In 1801, McLennan and a large group of family and friends emigrated to Richmond County, North Carolina, later moving further south to Florida. The McLennans were Gaelic speakers and Presbyterians.[5] Around 1820, they were invited by Yuchi Chief Sam Story to become the first white settlers in Walton County, Florida. In December, 1834, Neil and his brothers Laughlin and John, along with some of their families and friends, emigrated to Texas, sailing a self-built[6] three-masted schooner from Pensacola, Florida, to the mouth of the Brazos River, where they arrived in March, 1835.[7]

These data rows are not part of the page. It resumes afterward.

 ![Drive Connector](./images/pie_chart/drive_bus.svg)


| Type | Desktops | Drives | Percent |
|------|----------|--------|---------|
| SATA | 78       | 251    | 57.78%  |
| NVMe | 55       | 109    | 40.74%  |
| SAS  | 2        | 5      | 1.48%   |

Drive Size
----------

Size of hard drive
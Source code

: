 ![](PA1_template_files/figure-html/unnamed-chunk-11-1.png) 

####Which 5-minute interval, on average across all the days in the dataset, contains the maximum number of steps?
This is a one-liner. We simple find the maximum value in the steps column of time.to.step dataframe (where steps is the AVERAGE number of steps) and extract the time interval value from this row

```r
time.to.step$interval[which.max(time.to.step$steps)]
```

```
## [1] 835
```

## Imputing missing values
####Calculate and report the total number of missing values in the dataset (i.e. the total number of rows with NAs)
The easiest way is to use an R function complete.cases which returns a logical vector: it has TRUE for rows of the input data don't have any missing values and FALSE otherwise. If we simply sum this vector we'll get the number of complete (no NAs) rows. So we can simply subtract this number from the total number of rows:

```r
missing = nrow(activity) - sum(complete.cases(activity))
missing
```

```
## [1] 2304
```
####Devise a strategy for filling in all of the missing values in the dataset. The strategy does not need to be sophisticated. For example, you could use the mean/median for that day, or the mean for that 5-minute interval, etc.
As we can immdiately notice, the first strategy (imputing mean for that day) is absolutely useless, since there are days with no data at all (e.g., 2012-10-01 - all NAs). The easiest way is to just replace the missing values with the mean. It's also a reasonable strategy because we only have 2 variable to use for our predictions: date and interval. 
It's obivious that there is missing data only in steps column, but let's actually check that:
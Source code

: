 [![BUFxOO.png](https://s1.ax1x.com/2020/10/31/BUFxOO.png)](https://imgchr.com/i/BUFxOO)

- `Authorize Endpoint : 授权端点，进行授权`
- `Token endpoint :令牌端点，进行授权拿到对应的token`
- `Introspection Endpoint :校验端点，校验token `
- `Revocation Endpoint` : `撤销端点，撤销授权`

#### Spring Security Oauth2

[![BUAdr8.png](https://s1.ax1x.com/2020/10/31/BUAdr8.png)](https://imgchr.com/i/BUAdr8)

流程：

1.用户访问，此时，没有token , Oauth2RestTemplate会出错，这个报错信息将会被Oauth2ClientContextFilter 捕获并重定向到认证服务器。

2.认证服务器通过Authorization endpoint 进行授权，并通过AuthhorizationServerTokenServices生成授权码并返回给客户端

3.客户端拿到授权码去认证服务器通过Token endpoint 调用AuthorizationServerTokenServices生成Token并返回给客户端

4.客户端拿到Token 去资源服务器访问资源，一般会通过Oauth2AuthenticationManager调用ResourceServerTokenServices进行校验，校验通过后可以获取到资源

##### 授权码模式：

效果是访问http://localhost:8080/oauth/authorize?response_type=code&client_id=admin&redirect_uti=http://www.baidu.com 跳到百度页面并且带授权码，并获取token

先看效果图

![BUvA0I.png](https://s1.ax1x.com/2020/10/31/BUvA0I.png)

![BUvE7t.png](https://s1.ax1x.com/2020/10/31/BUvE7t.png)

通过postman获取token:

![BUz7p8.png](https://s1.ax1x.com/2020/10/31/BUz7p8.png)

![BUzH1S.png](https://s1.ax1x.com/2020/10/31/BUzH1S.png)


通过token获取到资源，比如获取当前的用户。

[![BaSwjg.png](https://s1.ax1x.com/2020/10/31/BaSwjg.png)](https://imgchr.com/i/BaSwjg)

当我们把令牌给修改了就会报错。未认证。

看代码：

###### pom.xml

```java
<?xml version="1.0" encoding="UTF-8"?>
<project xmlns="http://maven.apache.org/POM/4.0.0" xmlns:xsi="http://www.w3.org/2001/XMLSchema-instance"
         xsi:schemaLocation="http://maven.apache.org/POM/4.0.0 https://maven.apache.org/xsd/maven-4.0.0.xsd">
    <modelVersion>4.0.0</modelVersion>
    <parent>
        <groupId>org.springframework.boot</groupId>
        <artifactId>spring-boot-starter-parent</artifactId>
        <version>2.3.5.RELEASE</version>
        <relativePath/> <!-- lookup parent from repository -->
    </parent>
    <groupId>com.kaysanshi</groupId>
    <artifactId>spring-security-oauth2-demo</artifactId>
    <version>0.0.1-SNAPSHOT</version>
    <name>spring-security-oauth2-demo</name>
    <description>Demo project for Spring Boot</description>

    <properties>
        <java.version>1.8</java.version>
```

After a short stay at present-day Columbus, Texas, Neil obtained a grant of a league of land at McLennan's Bluff (a mile west of present-day Rosebud, Falls County) in Robertson's Colony in July, 1835, where he and his group settled.[8] Laughlin McLennan and his wife and mother were killed in an Indian raid the following winter, and John was likewise killed in 1838, after which the McLennan group moved to the Robertson Colony's headquarters of Nashville-on-the-Brazos in present-day Milam County.[9][10]

In 1845, Neil McLennan moved his family to a site on the Bosque River near present-day Waco, and he died at his home there in 1867, renowned as "the patriarch of the Bosque."[11][12]